Technology is still a top strategic priority for law firms even though levels of investment in the last 12 months, according to a new report from HSBC UK.
The report, undertaken in partnership with The Lawyer magazine reveals that over four fifths (81 percent) of firms indicated that technology remains the most important area of strategic development activity for their firm, almost twice as much as the second priority to expand overseas (41 percent) and a merger or acquisition (28 percent) in third. Just over a quarter (27 percent) of law firm leaders in the UK’s top-100 practices said they would invest 5 percent or more of their revenue in technology projects, compared to 75 percent in two years ago, when there was heavy legal technology investment in 2017. The report also highlights geographical priorities for the next five years, with the majority (68 percent) focussed on UK operations with Europe (16 percent) and China (11 percent). Chloe Clift, HSBC UK head of professional services sector, explained “While investment in technology is clearly still a priority, law firms are pulling back from new and innovative technologies to focus on their ‘business as usual’ systems that lie at the heart of operating an efficient modern law firm,” adding “Products and services that were previously seen as innovative tech are now, in many cases, established and require minimal additional investment. It’s also worth considering that some firms may be delaying investment decisions until the future of the UK’s relationship with the EU is clearer.”

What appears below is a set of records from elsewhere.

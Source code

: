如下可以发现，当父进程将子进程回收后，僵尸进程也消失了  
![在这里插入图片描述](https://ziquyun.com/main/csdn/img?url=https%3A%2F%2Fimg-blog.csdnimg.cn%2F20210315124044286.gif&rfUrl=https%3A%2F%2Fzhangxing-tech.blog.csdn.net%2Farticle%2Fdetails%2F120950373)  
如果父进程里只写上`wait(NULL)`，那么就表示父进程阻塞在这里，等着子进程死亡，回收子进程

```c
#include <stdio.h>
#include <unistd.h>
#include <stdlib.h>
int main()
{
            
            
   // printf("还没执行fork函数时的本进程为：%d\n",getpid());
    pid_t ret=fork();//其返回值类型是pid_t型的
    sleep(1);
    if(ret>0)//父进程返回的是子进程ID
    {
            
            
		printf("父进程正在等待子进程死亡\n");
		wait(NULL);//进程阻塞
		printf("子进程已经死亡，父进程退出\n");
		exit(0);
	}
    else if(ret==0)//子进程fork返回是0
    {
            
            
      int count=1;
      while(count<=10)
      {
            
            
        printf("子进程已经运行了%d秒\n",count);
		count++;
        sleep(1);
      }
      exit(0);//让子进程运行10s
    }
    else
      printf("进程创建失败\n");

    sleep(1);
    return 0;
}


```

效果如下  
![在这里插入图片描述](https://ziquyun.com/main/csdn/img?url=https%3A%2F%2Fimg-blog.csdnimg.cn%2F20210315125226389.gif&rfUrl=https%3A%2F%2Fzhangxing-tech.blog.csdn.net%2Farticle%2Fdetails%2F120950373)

Client collaboration tools are the top priority in technology investment for 44 percent of firms, with preventing cybercrime (15 percent) moving down a notch to second place and AI down to 11 percent. Ms Clift said, “While an increase in revenue across law firms means that tech investment has grown in real terms, firms shouldn’t be complacent, particularly around investment in preventing cybercrime. Increasing frequency and sophistication means that cybercrime should remain a focus for firms who could suffer damage to their operations or their reputation in the event of a serious breach.”